§ **Work item**:
In the records below, begin at the line that has "Terms / MIDI" and stop after the line that has "together. MIDI clock"; quote those lines verbatim and nothing more.

··· Data for this task ···

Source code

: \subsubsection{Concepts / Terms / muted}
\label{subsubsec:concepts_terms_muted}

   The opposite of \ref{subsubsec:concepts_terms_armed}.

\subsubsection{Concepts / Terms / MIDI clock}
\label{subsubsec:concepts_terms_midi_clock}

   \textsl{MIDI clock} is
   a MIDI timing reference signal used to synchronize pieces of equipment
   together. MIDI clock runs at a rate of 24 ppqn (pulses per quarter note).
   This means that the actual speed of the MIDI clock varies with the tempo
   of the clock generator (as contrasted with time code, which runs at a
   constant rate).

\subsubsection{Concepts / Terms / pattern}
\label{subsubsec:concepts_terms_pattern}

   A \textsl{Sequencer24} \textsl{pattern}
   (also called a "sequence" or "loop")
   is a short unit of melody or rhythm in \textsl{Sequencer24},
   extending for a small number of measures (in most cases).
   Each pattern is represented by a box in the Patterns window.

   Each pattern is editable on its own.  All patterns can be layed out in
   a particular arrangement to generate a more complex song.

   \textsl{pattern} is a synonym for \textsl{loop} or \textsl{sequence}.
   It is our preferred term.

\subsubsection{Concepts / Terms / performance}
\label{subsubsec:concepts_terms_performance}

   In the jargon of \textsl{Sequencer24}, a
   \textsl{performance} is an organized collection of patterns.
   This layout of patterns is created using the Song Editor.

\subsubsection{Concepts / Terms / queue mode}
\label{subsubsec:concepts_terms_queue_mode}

···
··· Data for this task ···

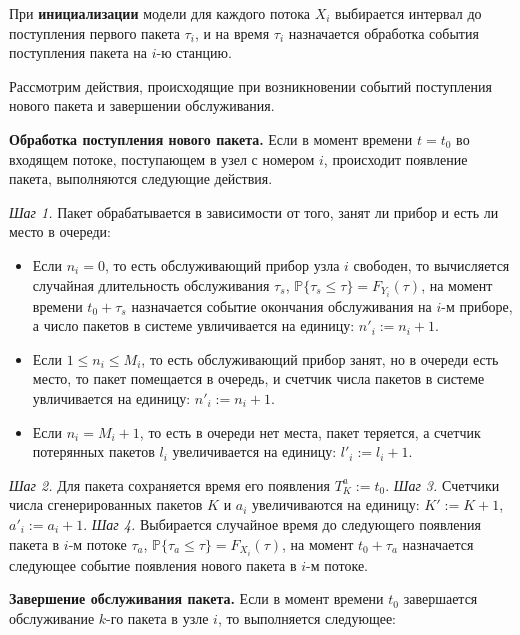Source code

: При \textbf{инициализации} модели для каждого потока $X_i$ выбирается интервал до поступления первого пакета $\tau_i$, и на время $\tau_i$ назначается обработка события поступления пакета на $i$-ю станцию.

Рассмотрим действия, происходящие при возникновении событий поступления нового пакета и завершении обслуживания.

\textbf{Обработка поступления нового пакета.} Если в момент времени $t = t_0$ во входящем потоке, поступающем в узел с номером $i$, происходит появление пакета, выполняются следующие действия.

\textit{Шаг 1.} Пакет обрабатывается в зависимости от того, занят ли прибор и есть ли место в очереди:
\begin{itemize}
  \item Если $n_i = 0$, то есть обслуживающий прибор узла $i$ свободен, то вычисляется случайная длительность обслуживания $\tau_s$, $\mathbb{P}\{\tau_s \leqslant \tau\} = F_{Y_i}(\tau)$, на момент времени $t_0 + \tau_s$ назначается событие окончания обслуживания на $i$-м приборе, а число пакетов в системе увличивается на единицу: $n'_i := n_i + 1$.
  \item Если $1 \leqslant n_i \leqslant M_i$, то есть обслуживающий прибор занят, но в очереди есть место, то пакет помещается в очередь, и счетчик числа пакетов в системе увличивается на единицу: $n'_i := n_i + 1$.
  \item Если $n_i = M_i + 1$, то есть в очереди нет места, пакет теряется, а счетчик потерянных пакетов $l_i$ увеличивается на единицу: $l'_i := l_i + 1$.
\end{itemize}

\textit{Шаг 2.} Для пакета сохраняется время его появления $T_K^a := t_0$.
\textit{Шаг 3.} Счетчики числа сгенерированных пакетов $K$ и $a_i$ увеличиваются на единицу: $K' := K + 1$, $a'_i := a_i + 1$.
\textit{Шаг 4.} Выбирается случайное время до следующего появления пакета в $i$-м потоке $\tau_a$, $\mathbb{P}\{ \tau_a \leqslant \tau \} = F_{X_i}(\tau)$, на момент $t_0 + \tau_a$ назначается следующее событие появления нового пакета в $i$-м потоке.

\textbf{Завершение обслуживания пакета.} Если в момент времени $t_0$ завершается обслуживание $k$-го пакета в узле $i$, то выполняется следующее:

···

§ **Task response**:
\subsubsection{Concepts / Terms / MIDI clock}
\label{subsubsec:concepts_terms_midi_clock}

   \textsl{MIDI clock} is
   a MIDI timing reference signal used to synchronize pieces of equipment
   together. MIDI clock runs at a rate of 24 ppqn (pulses per quarter note).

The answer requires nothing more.